* **Exercise**
Among the records below, find the line that has "ln(giving price) &"; from there, give the lines again exactly, and stop after the line that has "N & 50455 & 50455 & 11327\\".

* **Data in this exercise**
--------------------------------------------------

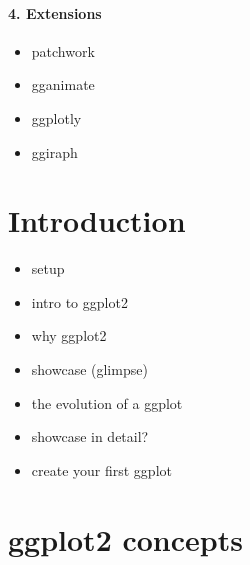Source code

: \documentclass[
]{book}
\providecommand{\tightlist}{%
  \setlength{\itemsep}{0pt}\setlength{\parskip}{0pt}}
\begin{document}
\hypertarget{extensions}{%
\paragraph*{4. Extensions}\label{extensions}}

\begin{itemize}
\tightlist
\item
  patchwork
\item
  gganimate
\item
  ggplotly
\item
  ggiraph
\end{itemize}

\hypertarget{introduction}{%
\section{Introduction}\label{introduction}}

\begin{itemize}
\tightlist
\item
  setup
\item
  intro to ggplot2
\item
  why ggplot2
\item
  showcase (glimpse)
\item
  the evolution of a ggplot
\item
  showcase in detail?
\item
  create your first ggplot
\end{itemize}

\hypertarget{ggplot2-concepts-1}{%
\section{ggplot2 concepts}\label{ggplot2-concepts-1}}
\end{document}

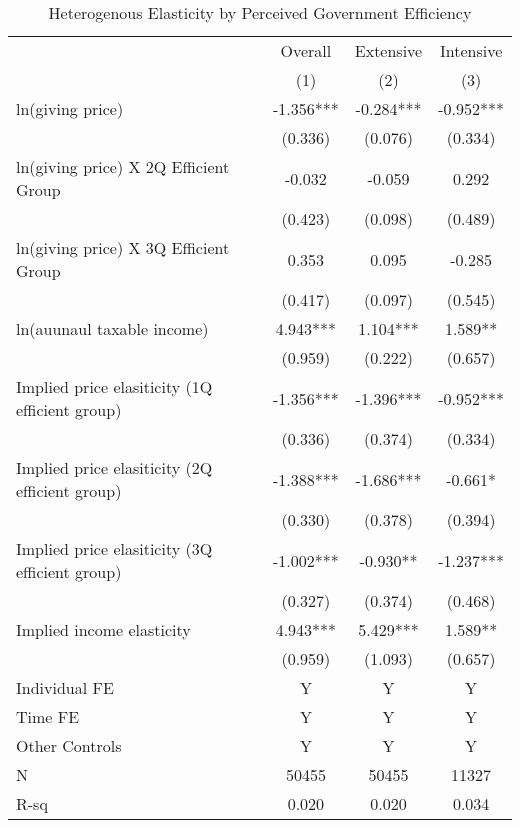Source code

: \documentclass[ review  , 3p ]{elsarticle}
\begin{document}
  \begin{table}

  \caption{\label{tab:kableHeteroElasticity}Heterogenous Elasticity by Perceived Government Efficiency}
  \centering
  \fontsize{8}{10}\selectfont
  \begin{threeparttable}
  \begin{tabular}[t]{lccc}
  \toprule
  \multicolumn{1}{c}{ } & \multicolumn{1}{c}{Overall} & \multicolumn{1}{c}{Extensive} & \multicolumn{1}{c}{Intensive} \\
  \cmidrule(l{3pt}r{3pt}){2-2} \cmidrule(l{3pt}r{3pt}){3-3} \cmidrule(l{3pt}r{3pt}){4-4}
   & (1) & (2) & (3)\\
  \midrule
  ln(giving price) & -1.356*** & -0.284*** & -0.952***\\
   & (0.336) & (0.076) & (0.334)\\
  ln(giving price) X 2Q Efficient Group & -0.032 & -0.059 & 0.292\\
   & (0.423) & (0.098) & (0.489)\\
  ln(giving price) X 3Q Efficient Group & 0.353 & 0.095 & -0.285\\
   & (0.417) & (0.097) & (0.545)\\
  ln(auunaul taxable income) & 4.943*** & 1.104*** & 1.589**\\
   & (0.959) & (0.222) & (0.657)\\
  Implied price elasiticity (1Q efficient group) & -1.356*** & -1.396*** & -0.952***\\
   & (0.336) & (0.374) & (0.334)\\
  Implied price elasiticity (2Q efficient group) & -1.388*** & -1.686*** & -0.661*\\
   & (0.330) & (0.378) & (0.394)\\
  Implied price elasiticity (3Q efficient group) & -1.002*** & -0.930** & -1.237***\\
   & (0.327) & (0.374) & (0.468)\\
  Implied income elasticity & 4.943*** & 5.429*** & 1.589**\\
   & (0.959) & (1.093) & (0.657)\\
  Individual FE & Y & Y & Y\\
  Time FE & Y & Y & Y\\
  Other Controls & Y & Y & Y\\
  N & 50455 & 50455 & 11327\\
  R-sq & 0.020 & 0.020 & 0.034\\
  \bottomrule
  \end{tabular}

\end{threeparttable}
\end{table}
\end{document}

--------------------------------------------------

* **Result of the task**
  ln(giving price) & -1.356*** & -0.284*** & -0.952***\\
   & (0.336) & (0.076) & (0.334)\\
  ln(giving price) X 2Q Efficient Group & -0.032 & -0.059 & 0.292\\
   & (0.423) & (0.098) & (0.489)\\
  ln(giving price) X 3Q Efficient Group & 0.353 & 0.095 & -0.285\\
   & (0.417) & (0.097) & (0.545)\\
  ln(auunaul taxable income) & 4.943*** & 1.104*** & 1.589**\\
   & (0.959) & (0.222) & (0.657)\\
  Implied price elasiticity (1Q efficient group) & -1.356*** & -1.396*** & -0.952***\\
   & (0.336) & (0.374) & (0.334)\\
  Implied price elasiticity (2Q efficient group) & -1.388*** & -1.686*** & -0.661*\\
   & (0.330) & (0.378) & (0.394)\\
  Implied price elasiticity (3Q efficient group) & -1.002*** & -0.930** & -1.237***\\
   & (0.327) & (0.374) & (0.468)\\
  Implied income elasticity & 4.943*** & 5.429*** & 1.589**\\
   & (0.959) & (1.093) & (0.657)\\
  Individual FE & Y & Y & Y\\
  Time FE & Y & Y & Y\\
  Other Controls & Y & Y & Y\\
  N & 50455 & 50455 & 11327\\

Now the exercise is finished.